§ **Activity**
Number of lines with "switching" in the data: give that figure by itself.

§ **Data excerpts**
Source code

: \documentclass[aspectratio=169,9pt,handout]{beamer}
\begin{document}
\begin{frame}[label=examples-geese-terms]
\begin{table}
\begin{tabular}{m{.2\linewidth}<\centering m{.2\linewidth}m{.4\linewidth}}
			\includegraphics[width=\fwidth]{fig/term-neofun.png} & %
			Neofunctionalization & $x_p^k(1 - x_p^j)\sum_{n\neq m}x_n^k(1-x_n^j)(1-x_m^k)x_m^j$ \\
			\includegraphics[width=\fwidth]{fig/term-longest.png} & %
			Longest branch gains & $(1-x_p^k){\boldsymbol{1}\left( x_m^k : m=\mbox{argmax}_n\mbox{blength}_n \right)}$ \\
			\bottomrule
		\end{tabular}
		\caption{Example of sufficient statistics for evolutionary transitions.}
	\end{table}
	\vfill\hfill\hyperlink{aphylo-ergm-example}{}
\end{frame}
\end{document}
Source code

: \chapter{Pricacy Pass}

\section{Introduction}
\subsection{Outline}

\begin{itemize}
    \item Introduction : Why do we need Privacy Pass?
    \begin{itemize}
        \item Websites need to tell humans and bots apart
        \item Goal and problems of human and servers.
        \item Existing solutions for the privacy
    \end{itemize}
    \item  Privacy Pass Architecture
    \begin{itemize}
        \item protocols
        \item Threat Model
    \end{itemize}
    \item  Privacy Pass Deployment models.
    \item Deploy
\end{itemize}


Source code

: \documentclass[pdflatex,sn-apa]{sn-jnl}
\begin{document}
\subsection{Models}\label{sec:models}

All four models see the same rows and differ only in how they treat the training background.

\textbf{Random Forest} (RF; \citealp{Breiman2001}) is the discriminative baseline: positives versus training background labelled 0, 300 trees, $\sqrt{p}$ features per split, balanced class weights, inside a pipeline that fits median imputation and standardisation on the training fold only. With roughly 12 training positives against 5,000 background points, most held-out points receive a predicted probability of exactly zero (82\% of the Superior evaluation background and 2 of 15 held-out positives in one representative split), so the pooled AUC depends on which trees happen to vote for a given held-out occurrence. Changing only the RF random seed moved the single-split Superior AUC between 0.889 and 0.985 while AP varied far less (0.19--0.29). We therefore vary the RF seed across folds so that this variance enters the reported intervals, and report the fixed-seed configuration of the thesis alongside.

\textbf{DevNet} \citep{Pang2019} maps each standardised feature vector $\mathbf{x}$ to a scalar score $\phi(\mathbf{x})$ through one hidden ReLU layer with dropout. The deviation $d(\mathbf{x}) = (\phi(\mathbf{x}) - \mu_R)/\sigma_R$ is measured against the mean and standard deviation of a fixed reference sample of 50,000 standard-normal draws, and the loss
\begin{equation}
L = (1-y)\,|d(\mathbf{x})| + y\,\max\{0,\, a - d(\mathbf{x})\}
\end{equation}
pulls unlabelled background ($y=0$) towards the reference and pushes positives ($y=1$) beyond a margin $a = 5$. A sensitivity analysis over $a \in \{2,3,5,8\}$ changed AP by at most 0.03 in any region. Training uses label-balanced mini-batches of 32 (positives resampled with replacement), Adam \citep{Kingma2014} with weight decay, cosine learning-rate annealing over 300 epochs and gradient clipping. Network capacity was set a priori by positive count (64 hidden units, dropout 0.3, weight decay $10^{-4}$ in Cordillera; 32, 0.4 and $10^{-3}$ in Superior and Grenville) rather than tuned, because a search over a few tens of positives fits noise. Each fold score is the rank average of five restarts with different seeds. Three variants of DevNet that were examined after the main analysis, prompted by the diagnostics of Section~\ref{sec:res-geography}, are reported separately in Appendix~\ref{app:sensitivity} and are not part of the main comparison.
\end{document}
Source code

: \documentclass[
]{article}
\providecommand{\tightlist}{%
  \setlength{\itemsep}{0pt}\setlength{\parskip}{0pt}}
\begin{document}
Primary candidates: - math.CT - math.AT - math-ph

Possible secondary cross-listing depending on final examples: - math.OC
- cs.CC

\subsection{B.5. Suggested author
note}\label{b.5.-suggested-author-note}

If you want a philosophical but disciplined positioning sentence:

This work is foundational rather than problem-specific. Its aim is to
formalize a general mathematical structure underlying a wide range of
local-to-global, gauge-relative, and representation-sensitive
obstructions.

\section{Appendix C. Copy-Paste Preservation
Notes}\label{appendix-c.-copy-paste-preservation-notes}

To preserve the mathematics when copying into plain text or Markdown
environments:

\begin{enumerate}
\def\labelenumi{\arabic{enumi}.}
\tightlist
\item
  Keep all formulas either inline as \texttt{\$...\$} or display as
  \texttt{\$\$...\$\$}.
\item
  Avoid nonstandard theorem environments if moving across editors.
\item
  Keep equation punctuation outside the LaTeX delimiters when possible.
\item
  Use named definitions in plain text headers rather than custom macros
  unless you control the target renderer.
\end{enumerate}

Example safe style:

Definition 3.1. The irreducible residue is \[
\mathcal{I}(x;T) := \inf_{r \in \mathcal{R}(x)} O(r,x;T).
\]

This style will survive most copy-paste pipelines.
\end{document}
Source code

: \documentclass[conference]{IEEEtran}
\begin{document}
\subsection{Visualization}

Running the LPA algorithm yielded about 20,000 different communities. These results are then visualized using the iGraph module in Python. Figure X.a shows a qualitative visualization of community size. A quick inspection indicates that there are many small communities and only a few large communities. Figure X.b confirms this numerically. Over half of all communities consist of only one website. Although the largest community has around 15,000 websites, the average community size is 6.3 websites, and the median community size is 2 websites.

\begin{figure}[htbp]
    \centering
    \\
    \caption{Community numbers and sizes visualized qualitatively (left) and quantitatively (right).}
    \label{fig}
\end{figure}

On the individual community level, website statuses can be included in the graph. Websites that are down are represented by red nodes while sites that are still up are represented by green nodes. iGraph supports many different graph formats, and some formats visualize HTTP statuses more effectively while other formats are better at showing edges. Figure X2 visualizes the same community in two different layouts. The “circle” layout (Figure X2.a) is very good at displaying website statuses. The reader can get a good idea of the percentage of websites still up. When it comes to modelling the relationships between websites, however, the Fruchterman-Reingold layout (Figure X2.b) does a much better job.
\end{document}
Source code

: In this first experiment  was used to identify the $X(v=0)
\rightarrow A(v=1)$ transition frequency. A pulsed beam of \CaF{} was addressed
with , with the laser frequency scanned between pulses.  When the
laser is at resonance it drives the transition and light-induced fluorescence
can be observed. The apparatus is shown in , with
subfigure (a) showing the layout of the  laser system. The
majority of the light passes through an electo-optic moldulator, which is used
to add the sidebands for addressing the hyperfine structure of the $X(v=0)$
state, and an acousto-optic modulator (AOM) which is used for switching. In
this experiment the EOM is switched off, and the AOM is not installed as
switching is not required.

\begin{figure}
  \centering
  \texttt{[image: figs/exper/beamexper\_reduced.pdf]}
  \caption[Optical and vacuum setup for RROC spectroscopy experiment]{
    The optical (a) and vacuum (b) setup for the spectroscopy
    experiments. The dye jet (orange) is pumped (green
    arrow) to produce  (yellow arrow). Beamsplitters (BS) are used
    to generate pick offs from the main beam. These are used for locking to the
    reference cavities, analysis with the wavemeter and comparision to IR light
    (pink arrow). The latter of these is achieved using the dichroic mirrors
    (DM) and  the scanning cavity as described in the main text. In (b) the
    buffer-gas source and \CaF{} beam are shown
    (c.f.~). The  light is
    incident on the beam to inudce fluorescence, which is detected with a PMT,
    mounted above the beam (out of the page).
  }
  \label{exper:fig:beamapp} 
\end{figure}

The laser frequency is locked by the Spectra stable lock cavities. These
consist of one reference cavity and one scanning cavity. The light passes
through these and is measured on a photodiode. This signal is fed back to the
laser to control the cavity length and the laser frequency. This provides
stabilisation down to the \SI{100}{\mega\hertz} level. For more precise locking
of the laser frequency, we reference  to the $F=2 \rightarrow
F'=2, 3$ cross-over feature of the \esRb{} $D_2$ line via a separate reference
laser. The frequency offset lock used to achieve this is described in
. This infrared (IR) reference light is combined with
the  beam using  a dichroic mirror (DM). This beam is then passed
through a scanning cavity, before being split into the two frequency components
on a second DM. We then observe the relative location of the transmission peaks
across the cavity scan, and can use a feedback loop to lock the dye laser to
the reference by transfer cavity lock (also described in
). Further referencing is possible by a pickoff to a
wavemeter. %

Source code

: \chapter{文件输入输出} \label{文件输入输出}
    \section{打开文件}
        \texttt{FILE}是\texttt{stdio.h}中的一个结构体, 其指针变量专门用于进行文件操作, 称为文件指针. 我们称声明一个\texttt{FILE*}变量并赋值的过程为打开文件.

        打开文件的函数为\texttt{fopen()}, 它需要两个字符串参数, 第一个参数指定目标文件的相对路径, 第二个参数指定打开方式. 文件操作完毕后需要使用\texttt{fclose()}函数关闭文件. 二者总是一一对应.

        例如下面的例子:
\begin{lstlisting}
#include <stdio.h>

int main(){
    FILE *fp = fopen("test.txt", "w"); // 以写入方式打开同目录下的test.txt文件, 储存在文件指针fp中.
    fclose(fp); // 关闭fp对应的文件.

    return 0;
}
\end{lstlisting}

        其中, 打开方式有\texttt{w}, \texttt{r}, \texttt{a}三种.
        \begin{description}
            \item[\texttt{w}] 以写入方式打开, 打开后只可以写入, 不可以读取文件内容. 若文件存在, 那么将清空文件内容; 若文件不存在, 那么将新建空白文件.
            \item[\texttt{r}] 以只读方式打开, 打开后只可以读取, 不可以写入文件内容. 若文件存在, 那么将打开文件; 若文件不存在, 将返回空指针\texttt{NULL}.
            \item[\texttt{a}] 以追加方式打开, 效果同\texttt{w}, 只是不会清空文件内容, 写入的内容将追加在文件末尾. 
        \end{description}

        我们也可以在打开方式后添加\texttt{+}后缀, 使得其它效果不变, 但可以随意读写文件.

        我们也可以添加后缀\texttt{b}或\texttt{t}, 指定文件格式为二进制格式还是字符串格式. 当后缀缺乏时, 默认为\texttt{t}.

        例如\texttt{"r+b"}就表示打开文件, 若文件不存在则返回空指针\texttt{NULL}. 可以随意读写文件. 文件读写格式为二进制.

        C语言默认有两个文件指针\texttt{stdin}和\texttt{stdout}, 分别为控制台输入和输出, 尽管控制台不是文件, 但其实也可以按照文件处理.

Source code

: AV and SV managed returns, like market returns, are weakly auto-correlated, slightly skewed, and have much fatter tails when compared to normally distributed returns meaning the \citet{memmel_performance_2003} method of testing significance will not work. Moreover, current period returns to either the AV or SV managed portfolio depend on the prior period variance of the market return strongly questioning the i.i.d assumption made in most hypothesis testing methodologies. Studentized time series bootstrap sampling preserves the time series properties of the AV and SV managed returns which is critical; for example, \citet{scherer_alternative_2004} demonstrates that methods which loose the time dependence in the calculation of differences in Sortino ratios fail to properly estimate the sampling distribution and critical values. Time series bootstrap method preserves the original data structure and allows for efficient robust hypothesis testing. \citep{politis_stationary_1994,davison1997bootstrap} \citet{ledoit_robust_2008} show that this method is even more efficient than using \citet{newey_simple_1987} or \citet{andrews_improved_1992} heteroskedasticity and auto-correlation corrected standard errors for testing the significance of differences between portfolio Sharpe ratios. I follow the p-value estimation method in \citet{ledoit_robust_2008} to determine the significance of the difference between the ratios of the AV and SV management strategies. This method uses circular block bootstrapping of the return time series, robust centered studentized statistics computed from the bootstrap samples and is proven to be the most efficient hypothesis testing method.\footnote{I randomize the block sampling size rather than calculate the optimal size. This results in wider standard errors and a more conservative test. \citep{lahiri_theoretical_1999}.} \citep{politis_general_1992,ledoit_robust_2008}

§ **Response for this exercise**
2